Anyone who plays online poker should be aware that hackers have Internet gambling and poker sites in mind when planning distributed denial-of-service (DDoS) attacks. In fact, the crimes often aim to cripple online gaming sites of any kind, from Internet poker operators to games like Minecraft and systems like PlayStation and Xbox.
What is DDoS?
The simplest way to define a distributed denial-of-service attack is as an interruption of services via the Internet on a group of IP addresses. When an online poker site is attacked, all IP addresses registered to that particular operator are assaulted at once, stopping any action and sometimes even with the intent to steal the customers’ information. Any information that a player has provided to that online poker company – email address, phone number, bank account details – is at risk of being stolen as a result of the hack.

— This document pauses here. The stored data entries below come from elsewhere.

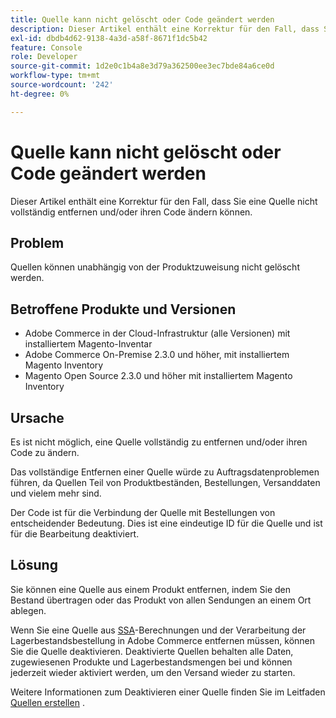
 ```yaml
---
title: Quelle kann nicht gelöscht oder Code geändert werden
description: Dieser Artikel enthält eine Korrektur für den Fall, dass Sie eine Quelle nicht vollständig entfernen und/oder ihren Code ändern können.
exl-id: dbdb4d62-9138-4a3d-a58f-8671f1dc5b42
feature: Console
role: Developer
source-git-commit: 1d2e0c1b4a8e3d79a362500ee3ec7bde84a6ce0d
workflow-type: tm+mt
source-wordcount: '242'
ht-degree: 0%

---
```


# Quelle kann nicht gelöscht oder Code geändert werden

Dieser Artikel enthält eine Korrektur für den Fall, dass Sie eine Quelle nicht vollständig entfernen und/oder ihren Code ändern können.

## Problem

Quellen können unabhängig von der Produktzuweisung nicht gelöscht werden.

## Betroffene Produkte und Versionen

* Adobe Commerce in der Cloud-Infrastruktur (alle Versionen) mit installiertem Magento-Inventar
* Adobe Commerce On-Premise 2.3.0 und höher, mit installiertem Magento Inventory
* Magento Open Source 2.3.0 und höher mit installiertem Magento Inventory

## Ursache

Es ist nicht möglich, eine Quelle vollständig zu entfernen und/oder ihren Code zu ändern.

Das vollständige Entfernen einer Quelle würde zu Auftragsdatenproblemen führen, da Quellen Teil von Produktbeständen, Bestellungen, Versanddaten und vielem mehr sind.

Der Code ist für die Verbindung der Quelle mit Bestellungen von entscheidender Bedeutung. Dies ist eine eindeutige ID für die Quelle und ist für die Bearbeitung deaktiviert.

## Lösung

Sie können eine Quelle aus einem Produkt entfernen, indem Sie den Bestand übertragen oder das Produkt von allen Sendungen an einem Ort ablegen.

Wenn Sie eine Quelle aus [SSA](https://devdocs.magento.com/guides/v2.3/inventory/source-selection-algorithms.html)-Berechnungen und der Verarbeitung der Lagerbestandsbestellung in Adobe Commerce entfernen müssen, können Sie die Quelle deaktivieren. Deaktivierte Quellen behalten alle Daten, zugewiesenen Produkte und Lagerbestandsmengen bei und können jederzeit wieder aktiviert werden, um den Versand wieder zu starten.

Weitere Informationen zum Deaktivieren einer Quelle finden Sie im Leitfaden [Quellen erstellen](https://github.com/magento/inventory/wiki/Create-Sources#disable-sources) .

According to a recent report from Akamai Technologies, DDoS attacks have increased significantly in recent years. As for the third quarter of 2015, gaming companies fell victim to 25% of all DDoS attacks and has become the most targeted industry in the world. Overall attacks in that third quarter amounted to more than 1,500 and marked a 180% increase from the same quarter in 2014.

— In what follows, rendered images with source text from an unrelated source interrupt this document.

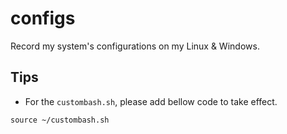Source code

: # configs
Record my system's  configurations on my  Linux &amp; Windows.

## Tips
- For the `custombash.sh`, please add bellow code to take effect.   
```
source ~/custombash.sh
```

It is unclearwhy the gaming industry is targeted so much more frequently now by cybercriminals, but any online gaming platform is at more risk today than ever before. Many gaming sites do not have enough securities in place to prevent such attacks, and a hacker can gain access to numerous player bank accounts through one DDoS attack.
Online Poker in Danger
The most prominent attack in the online poker world in 2015 was targeted at WPN (Winning Poker Network), specifically during special tournaments. A DDoS attack hit the Million Dollar Sunday on WPN sites like Americas Cardroom in December of 2014, which prompted the cancellation of the event. It happened again in early September 2015, though a better security system enabled the tournament to continue despite the interruption. Even so, the criminal activity kept many players from registering for the tournament with its $1 million guarantee, prompting WPN to offer an overlay that cost it $225,500.
We are currently experiencing massive Denial of Service Attacks. Our DDOS mitigation team is doing a great job of controlling the issue.— Americas Cardroom (@ACR_POKER) September 13, 2015
At the time, WPN CEO Phil Nagy noted that it was “all about how well you mitigate and manage the attack.” He told Poker Industry PRO, “It’s not a question of confidence. DDoS has recently impacted online businesses everywhere, including Sony, Microsoft, and even governments. DDoS does not seem to be going away anytime soon.”

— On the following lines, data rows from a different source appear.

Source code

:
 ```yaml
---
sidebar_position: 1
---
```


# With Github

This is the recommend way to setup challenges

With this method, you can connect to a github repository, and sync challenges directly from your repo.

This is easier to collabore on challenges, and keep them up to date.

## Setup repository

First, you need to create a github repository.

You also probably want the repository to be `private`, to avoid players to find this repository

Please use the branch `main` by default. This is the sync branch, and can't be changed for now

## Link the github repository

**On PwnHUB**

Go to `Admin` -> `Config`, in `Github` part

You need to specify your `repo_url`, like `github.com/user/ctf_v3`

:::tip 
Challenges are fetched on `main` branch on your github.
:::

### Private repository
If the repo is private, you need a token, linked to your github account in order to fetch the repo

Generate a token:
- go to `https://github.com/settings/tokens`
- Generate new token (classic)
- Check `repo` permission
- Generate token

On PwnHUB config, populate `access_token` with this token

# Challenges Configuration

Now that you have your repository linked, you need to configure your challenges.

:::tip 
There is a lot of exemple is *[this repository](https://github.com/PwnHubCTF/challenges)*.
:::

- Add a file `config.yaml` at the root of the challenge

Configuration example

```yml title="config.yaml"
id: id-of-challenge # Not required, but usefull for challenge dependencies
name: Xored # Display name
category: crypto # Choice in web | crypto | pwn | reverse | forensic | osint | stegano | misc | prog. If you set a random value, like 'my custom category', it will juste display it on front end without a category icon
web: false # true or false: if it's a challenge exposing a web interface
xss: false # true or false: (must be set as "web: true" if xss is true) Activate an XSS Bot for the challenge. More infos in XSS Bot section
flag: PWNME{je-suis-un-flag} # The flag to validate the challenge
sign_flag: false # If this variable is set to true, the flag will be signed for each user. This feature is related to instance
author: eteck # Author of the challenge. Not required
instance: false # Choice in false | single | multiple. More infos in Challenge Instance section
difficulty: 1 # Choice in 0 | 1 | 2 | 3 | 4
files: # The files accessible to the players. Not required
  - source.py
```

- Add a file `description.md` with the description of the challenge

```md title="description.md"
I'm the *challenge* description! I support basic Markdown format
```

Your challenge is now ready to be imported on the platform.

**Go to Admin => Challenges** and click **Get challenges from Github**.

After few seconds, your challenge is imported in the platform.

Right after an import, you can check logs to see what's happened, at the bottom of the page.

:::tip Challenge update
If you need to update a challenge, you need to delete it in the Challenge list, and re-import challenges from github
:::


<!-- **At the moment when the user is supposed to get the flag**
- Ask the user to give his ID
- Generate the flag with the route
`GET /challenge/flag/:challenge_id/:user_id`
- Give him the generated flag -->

WPN wasn’t alone, though. PartyPoker was also victimized by cybercriminals in August, as were all of the New Jersey online gaming sites in July. PokerStars and other companies have been affected in the past year as well. Some in the industry have speculated that poker players are the perpetrators of some attacks, but there have been no criminal inquiries to indicate that is the case.
And just as companies can be affected, poker players can as well. By sharing private information through email or messaging services like Skype, hackers can find ways to gain access to that network and steal personal information.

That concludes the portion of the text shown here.